Selon la pétition, la situation est devenue telle qu’elle présente un « grand danger sanitaire ». Les personnes qui travaillent à la New Court House déplorent qu’elles ne peuvent accomplir leurs tâches de manière diligente.
D’autre part, le personnel fait état d’une disposition prévue dans le Budget 2023/2024 pour le remplacement du système de climatisation. Cependant, rien n’a abouti à ce jour. Il souligne qu’il y a uniquement quelques ventilateurs pour certaines salles d’audiences et bureaux. Le Bar Council avait aussi émis, le 18 septembre 2023, un communiqué pour évoquer ce problème.
Une conséquence de ce problème est que certains avocats ont dû demander le renvoi dans leur procès, car ils n’arrivent pas à travailler dans cette situation ou en raison de l’état de santé de leur client. Il nous revient que le cas de la New Court House ne serait pas isolé. Il y a aussi une défaillance du système de climatisation au bâtiment qui abrite les tribunaux Pamplemousses et Mapou, à Mont-Goût.
Quelle est la solution ?
Vishwavijay Seebhujun, le secrétaire de la Court Officers’ Association, explique que cette situation aurait pu être évitée si chacun prenait sa responsabilité. Cela découle du fait que pendant plusieurs années, il n’y a pas eu de maintenance du système de climatisation à la New Court House. Le judiciaire a déjà lancé un exercice d’appel d’offres et d’ici juillet 2024, le problème sera en partie résolue. Il espère qu’une solution à long terme sera implémentée, car, l’été 2024 s’annonce plus rude que celui de 2023.

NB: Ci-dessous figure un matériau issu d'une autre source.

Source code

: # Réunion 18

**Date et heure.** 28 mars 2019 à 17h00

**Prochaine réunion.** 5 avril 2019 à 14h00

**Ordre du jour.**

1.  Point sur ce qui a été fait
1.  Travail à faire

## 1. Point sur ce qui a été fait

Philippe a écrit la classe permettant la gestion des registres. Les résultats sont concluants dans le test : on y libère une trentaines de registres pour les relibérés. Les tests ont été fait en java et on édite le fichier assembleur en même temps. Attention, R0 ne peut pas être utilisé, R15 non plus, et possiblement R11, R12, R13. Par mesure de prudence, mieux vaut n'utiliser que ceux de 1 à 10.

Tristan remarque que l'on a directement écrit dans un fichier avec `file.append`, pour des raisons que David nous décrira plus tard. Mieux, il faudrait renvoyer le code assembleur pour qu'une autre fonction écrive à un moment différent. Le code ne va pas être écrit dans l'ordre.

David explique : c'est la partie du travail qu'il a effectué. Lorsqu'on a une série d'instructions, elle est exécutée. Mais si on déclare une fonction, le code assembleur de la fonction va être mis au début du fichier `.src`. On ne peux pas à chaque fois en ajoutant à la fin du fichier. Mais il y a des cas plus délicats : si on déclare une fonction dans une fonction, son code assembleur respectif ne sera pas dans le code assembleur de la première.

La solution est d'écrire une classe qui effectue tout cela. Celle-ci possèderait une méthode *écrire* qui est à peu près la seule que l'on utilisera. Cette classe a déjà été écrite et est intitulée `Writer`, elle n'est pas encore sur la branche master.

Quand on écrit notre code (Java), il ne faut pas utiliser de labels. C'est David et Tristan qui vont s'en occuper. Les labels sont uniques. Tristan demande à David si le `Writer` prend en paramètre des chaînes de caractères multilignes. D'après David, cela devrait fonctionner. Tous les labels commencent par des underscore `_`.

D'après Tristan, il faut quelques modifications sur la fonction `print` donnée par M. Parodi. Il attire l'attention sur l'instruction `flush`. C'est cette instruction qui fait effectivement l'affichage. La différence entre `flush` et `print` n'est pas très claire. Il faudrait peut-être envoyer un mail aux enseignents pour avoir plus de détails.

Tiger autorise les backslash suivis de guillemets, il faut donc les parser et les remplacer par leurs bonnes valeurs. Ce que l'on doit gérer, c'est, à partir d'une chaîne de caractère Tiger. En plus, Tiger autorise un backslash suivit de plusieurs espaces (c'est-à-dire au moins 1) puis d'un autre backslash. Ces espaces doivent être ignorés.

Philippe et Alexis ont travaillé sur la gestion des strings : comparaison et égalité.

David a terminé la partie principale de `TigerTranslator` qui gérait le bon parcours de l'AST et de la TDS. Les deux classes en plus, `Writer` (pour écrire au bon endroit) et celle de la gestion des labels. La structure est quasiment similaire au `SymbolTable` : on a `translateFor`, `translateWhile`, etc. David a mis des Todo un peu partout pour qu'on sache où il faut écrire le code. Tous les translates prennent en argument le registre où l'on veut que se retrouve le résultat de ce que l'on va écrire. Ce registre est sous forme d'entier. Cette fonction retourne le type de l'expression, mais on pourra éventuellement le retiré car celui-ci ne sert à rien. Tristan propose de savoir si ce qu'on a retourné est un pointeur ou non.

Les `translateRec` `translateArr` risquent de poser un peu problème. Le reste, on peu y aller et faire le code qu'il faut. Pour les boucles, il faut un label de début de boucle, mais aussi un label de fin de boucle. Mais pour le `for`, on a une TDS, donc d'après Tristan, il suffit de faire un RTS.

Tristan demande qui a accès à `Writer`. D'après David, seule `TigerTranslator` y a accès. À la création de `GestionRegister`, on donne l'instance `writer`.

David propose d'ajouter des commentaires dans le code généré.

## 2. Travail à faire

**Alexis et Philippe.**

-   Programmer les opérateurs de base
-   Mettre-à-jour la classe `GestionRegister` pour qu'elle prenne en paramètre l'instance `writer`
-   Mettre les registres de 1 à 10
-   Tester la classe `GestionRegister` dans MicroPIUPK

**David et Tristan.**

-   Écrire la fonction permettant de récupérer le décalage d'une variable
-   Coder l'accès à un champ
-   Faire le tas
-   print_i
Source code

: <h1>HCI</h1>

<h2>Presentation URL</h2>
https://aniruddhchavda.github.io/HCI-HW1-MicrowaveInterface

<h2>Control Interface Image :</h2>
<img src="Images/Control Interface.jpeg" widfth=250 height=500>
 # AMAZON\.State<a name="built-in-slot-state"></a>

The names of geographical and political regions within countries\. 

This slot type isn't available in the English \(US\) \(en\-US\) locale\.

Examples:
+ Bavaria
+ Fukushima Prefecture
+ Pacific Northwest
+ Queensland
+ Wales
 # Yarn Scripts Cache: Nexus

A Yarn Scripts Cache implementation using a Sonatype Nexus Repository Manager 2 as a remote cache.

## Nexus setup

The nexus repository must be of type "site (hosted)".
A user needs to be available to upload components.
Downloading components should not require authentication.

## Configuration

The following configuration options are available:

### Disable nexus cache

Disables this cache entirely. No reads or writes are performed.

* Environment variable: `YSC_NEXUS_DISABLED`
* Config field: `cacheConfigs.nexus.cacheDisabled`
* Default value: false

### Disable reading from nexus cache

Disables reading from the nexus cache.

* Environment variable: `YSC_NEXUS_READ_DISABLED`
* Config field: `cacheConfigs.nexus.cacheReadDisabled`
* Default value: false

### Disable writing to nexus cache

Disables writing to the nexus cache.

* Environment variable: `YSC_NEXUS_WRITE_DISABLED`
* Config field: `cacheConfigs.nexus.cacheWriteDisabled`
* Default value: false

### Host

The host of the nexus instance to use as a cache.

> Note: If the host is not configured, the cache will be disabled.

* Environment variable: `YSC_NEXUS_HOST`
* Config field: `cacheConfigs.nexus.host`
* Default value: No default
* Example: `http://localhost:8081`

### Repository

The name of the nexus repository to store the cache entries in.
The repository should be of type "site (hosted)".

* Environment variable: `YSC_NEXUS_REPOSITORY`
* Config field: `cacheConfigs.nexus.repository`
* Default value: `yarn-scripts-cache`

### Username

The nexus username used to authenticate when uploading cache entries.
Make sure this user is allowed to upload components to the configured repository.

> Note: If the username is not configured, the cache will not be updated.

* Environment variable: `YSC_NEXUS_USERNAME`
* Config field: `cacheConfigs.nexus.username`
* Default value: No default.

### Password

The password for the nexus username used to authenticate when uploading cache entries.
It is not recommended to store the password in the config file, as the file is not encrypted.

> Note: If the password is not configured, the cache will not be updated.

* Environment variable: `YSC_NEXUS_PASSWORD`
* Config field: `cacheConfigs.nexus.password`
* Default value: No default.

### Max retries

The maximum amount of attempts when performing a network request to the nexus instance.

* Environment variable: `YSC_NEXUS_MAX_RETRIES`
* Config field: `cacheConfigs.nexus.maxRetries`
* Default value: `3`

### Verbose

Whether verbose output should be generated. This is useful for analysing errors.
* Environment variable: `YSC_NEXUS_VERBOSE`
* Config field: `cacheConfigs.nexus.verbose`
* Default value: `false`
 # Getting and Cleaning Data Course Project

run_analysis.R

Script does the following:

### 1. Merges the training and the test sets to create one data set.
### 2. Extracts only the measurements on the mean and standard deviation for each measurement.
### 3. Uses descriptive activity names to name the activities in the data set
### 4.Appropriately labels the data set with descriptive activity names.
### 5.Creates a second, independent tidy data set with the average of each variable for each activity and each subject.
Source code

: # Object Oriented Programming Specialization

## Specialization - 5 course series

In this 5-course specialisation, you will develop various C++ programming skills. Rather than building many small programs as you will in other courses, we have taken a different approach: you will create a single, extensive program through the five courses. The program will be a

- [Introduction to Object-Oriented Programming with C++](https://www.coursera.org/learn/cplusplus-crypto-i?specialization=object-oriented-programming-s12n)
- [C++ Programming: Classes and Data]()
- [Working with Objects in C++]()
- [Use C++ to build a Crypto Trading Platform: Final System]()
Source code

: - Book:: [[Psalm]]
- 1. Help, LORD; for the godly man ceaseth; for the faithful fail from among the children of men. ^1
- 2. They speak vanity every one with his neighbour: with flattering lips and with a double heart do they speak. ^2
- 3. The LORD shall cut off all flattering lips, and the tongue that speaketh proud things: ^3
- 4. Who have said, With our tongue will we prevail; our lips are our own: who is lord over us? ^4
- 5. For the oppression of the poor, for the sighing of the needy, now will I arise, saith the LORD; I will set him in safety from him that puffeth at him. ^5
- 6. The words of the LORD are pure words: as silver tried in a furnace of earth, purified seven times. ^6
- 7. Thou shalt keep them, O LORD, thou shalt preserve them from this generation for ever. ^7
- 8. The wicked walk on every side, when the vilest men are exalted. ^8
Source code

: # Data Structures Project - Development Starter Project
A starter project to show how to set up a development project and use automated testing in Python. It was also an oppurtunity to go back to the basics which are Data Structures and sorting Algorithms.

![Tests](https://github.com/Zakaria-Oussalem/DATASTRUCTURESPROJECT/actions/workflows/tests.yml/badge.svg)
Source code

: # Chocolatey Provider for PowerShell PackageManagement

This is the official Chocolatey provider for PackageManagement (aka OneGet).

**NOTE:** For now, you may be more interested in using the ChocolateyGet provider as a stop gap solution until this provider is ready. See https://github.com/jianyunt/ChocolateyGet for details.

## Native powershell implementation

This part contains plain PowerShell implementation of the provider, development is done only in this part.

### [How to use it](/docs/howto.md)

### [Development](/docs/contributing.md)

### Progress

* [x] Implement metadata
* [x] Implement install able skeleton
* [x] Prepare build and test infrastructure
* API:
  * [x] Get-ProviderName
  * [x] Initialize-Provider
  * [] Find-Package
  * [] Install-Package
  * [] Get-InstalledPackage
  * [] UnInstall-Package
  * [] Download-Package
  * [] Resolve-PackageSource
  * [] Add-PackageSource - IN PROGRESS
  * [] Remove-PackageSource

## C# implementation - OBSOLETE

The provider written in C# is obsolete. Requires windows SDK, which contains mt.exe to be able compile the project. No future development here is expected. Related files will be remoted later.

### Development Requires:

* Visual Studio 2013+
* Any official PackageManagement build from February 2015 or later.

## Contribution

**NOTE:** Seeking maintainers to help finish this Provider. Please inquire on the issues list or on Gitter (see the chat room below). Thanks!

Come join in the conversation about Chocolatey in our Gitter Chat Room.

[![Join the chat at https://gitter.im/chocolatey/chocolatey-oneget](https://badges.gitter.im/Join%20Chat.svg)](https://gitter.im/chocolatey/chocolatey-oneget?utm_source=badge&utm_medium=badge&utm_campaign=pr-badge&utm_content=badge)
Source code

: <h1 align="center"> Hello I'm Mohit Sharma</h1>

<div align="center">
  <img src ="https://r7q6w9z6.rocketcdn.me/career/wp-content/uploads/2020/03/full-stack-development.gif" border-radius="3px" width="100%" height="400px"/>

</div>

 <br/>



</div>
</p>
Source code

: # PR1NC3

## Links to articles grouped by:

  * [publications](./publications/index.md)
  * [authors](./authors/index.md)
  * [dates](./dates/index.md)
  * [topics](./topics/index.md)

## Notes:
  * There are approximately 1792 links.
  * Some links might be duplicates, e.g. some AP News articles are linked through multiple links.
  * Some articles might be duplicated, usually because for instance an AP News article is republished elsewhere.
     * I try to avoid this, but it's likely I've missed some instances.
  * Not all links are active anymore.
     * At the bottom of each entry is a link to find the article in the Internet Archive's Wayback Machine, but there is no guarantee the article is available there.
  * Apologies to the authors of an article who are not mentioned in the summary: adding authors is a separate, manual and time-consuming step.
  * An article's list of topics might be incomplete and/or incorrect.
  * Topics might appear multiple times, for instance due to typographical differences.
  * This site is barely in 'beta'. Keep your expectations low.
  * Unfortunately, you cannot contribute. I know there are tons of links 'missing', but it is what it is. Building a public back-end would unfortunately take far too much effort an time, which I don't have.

Ce qu’a dit l’Attorney General, Maneesh Gobin au Parlement
Lors de la séance parlementaire du 21 novembre 2023, l’Attorney General (AG) Maneesh Gobin a répondu à la question du député rouge, Osman Mahomed concernant le système de ventilation à la New Court House. Ce dernier voulait savoir si l’AG a obtenu des informations du bureau du Master and Registrar entourant des plaintes reçues du Bar Council et de la Mauritius Law Society à cet effet.
Osman Mahomed voulait également que l’AG indique si des mesures immédiates ou à long terme sont envisagées concernant cette situation et si une « Health and Safety Assessment » a été effectuée.
Maneesh Gobin a indiqué que, selon les informations obtenues auprès de la Master and Registrar, une inspection a été effectuée par les « Occupational Health and Safety Officers » en compagnie du personnel du judiciaire, les 3, 7 et 8 mars 2023. Un rapport a été soumis.
De plus, a dit l’AG, un contrat d’un montant de Rs 12,9 M a été attribué pour l’installation d’un système de climatisation « Variable Refrigerant Volume (VRV) ». Les travaux ont débuté en juin 2023 et sont actuellement en cours.
Le système de climatisation VRV est destinée à fournir une climatisation supplémentaire dans des différentes zones mal ventilées par rapport au système de climatisation central existant à la New Court House. Ce système fournira la climatisation dans 41 bureaux, des bureaux de magistrat et des salles d’audience. Les travaux sont d’une durée de 14 mois, selon Maneesh Gobin et seront achevés en juillet 2024.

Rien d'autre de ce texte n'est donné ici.